LISTED ENTRIES Start Marker

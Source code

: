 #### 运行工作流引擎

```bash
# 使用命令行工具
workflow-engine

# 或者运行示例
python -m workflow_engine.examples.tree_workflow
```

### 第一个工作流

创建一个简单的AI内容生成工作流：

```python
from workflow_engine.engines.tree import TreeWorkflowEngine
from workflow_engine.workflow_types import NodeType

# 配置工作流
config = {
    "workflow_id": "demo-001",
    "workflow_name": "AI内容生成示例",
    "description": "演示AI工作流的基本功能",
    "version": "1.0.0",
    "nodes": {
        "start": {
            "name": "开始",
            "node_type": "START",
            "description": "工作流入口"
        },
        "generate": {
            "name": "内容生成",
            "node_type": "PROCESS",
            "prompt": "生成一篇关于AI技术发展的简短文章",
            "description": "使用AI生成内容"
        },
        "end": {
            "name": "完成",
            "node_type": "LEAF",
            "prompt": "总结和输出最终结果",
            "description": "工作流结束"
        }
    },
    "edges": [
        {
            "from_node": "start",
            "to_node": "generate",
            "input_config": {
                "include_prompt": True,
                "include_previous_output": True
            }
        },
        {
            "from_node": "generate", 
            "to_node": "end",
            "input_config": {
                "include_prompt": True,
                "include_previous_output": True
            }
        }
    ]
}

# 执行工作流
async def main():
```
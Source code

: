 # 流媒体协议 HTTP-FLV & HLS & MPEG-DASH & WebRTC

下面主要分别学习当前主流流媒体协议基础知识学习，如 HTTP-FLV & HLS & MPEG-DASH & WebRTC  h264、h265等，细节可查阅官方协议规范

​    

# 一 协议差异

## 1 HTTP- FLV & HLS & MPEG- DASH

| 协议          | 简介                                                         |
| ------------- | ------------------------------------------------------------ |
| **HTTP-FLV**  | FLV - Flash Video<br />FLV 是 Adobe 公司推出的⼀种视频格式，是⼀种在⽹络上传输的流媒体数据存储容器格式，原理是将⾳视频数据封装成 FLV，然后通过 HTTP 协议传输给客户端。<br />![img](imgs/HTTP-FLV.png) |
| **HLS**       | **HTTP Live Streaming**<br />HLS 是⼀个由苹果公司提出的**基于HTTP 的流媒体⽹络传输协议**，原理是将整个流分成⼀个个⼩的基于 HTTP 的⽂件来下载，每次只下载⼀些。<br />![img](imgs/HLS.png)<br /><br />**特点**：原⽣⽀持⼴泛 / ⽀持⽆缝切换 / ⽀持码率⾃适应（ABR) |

LISTED ENTRIES End Marker

▸ ACTIVITY: Copy out all of the lines above exactly.

▸ SOLUTION BELOW:
Source code

: #### 运行工作流引擎

```bash
# 使用命令行工具
workflow-engine

# 或者运行示例
python -m workflow_engine.examples.tree_workflow
```

### 第一个工作流

创建一个简单的AI内容生成工作流：

```python
from workflow_engine.engines.tree import TreeWorkflowEngine
from workflow_engine.workflow_types import NodeType

# 配置工作流
config = {
    "workflow_id": "demo-001",
    "workflow_name": "AI内容生成示例",
    "description": "演示AI工作流的基本功能",
    "version": "1.0.0",
    "nodes": {
        "start": {
            "name": "开始",
            "node_type": "START",
            "description": "工作流入口"
        },
        "generate": {
            "name": "内容生成",
            "node_type": "PROCESS",
            "prompt": "生成一篇关于AI技术发展的简短文章",
            "description": "使用AI生成内容"
        },
        "end": {
            "name": "完成",
            "node_type": "LEAF",
            "prompt": "总结和输出最终结果",
            "description": "工作流结束"
        }
    },
    "edges": [
        {
            "from_node": "start",
            "to_node": "generate",
            "input_config": {
                "include_prompt": True,
                "include_previous_output": True
            }
        },
        {
            "from_node": "generate", 
            "to_node": "end",
            "input_config": {
                "include_prompt": True,
                "include_previous_output": True
            }
        }
    ]
}

# 执行工作流
async def main():
```
Source code

: # 流媒体协议 HTTP-FLV & HLS & MPEG-DASH & WebRTC

下面主要分别学习当前主流流媒体协议基础知识学习，如 HTTP-FLV & HLS & MPEG-DASH & WebRTC  h264、h265等，细节可查阅官方协议规范

​    

# 一 协议差异

## 1 HTTP- FLV & HLS & MPEG- DASH

| 协议          | 简介                                                         |
| ------------- | ------------------------------------------------------------ |
| **HTTP-FLV**  | FLV - Flash Video<br />FLV 是 Adobe 公司推出的⼀种视频格式，是⼀种在⽹络上传输的流媒体数据存储容器格式，原理是将⾳视频数据封装成 FLV，然后通过 HTTP 协议传输给客户端。<br />![img](imgs/HTTP-FLV.png) |
| **HLS**       | **HTTP Live Streaming**<br />HLS 是⼀个由苹果公司提出的**基于HTTP 的流媒体⽹络传输协议**，原理是将整个流分成⼀个个⼩的基于 HTTP 的⽂件来下载，每次只下载⼀些。<br />![img](imgs/HLS.png)<br /><br />**特点**：原⽣⽀持⼴泛 / ⽀持⽆缝切换 / ⽀持码率⾃适应（ABR) |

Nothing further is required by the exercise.